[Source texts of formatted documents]

◆ ◆ ◆ ◆

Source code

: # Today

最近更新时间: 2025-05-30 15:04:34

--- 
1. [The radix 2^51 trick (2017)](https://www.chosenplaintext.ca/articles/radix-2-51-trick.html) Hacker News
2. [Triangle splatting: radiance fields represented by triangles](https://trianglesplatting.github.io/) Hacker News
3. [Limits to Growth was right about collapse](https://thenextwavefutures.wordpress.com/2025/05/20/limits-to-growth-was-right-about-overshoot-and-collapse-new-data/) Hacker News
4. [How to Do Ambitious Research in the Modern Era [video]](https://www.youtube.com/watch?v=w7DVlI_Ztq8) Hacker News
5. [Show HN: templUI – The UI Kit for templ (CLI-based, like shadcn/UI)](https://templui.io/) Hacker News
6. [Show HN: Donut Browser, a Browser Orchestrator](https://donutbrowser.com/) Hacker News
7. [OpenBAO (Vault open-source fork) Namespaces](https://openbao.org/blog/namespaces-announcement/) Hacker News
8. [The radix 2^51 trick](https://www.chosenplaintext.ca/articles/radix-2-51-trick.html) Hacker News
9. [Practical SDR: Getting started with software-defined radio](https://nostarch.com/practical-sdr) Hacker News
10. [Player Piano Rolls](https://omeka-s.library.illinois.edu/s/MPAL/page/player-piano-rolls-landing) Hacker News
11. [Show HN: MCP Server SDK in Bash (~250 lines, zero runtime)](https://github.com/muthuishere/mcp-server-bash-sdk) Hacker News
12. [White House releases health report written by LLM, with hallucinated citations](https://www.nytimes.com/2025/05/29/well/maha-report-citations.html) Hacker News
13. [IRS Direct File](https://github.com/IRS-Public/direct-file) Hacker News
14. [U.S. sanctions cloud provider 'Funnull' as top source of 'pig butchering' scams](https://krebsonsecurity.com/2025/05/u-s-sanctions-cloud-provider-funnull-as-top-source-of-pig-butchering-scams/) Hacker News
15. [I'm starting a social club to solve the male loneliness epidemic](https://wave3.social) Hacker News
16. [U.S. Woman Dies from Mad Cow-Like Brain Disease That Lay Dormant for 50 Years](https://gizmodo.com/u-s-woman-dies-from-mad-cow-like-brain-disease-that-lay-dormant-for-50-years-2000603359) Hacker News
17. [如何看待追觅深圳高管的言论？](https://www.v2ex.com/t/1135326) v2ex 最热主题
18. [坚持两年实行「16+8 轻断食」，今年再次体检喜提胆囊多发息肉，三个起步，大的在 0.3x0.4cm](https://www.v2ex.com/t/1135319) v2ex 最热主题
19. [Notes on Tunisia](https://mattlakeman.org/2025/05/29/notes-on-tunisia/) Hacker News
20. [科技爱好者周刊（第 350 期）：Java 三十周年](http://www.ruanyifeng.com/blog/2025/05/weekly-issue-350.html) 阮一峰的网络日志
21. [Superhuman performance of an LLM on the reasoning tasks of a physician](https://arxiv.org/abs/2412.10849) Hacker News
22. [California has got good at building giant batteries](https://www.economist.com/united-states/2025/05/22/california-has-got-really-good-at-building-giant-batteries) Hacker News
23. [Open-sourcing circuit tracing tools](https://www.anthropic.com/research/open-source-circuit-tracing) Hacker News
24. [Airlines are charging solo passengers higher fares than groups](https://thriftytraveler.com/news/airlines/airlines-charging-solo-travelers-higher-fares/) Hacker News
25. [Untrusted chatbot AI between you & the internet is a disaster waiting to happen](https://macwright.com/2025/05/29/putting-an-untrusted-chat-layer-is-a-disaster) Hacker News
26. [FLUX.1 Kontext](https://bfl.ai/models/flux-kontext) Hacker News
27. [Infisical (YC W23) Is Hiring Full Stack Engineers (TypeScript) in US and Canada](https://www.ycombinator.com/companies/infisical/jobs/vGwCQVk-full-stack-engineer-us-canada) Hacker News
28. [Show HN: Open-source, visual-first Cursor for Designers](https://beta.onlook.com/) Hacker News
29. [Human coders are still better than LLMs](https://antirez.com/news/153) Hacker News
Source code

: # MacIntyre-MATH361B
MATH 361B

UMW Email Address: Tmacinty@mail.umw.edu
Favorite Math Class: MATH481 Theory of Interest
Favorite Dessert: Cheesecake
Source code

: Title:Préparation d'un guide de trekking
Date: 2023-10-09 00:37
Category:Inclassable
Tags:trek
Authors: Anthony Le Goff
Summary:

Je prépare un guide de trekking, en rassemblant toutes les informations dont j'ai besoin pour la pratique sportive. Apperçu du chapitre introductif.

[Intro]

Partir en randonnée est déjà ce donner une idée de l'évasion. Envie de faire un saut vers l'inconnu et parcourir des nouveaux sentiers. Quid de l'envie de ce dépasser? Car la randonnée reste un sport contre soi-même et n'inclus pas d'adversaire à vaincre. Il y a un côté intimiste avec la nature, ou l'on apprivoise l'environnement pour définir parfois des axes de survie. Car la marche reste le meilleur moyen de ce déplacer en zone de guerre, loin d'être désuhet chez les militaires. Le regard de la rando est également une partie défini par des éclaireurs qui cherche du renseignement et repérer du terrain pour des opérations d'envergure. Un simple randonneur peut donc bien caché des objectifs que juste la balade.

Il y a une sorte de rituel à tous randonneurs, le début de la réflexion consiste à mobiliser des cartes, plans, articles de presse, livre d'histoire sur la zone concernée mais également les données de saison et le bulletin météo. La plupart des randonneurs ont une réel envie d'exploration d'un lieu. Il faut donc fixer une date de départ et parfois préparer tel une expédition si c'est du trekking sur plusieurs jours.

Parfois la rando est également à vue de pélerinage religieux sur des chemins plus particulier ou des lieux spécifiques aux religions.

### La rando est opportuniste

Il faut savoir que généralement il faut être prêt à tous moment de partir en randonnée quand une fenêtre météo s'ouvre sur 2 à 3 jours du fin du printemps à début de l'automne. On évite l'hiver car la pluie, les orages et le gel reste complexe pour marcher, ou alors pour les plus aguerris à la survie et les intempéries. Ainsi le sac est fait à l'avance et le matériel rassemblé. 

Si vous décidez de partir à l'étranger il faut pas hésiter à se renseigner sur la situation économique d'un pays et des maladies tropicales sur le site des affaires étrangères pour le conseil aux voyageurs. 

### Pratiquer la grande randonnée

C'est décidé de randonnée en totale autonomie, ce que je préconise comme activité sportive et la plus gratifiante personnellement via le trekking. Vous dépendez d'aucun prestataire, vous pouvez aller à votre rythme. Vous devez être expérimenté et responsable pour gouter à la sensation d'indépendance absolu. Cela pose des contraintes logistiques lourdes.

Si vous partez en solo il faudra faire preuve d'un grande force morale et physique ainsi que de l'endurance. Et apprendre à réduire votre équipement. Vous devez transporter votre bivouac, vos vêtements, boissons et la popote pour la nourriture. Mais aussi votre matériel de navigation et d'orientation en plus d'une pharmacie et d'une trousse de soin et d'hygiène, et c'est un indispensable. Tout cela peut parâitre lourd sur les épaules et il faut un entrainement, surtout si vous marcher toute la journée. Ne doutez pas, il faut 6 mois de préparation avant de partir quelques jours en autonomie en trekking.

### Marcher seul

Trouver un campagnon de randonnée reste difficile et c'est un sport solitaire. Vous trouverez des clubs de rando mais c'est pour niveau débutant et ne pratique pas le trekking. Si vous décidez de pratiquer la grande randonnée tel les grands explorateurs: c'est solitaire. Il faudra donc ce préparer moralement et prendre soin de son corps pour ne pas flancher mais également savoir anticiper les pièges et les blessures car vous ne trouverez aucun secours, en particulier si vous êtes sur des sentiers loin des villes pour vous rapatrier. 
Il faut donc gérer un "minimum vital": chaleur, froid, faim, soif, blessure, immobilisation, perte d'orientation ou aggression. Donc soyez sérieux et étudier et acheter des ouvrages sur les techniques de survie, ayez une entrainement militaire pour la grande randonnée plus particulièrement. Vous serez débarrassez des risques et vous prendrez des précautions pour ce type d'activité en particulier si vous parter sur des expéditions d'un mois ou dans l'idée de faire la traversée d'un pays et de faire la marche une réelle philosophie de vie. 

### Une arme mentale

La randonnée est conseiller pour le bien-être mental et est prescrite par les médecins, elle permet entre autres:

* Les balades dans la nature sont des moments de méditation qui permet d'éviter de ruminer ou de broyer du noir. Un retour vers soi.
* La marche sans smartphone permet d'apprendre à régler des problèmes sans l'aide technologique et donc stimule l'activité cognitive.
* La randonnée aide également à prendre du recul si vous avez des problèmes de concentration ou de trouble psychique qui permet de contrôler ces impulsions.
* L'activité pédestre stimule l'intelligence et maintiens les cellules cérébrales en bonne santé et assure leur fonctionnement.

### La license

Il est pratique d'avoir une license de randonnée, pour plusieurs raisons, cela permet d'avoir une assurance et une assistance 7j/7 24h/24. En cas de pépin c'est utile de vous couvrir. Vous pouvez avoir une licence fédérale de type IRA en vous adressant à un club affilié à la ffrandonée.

◆ ◆ ◆ ◆

(Problem to work on): Starting at the line that has "### Pratiquer la grande randonnée" in the records above, restate word for word every line until the one that has "C'est décidé de", and include that one as well.

(Answer box):
### Pratiquer la grande randonnée

C'est décidé de randonnée en totale autonomie, ce que je préconise comme activité sportive et la plus gratifiante personnellement via le trekking. Vous dépendez d'aucun prestataire, vous pouvez aller à votre rythme. Vous devez être expérimenté et responsable pour gouter à la sensation d'indépendance absolu. Cela pose des contraintes logistiques lourdes.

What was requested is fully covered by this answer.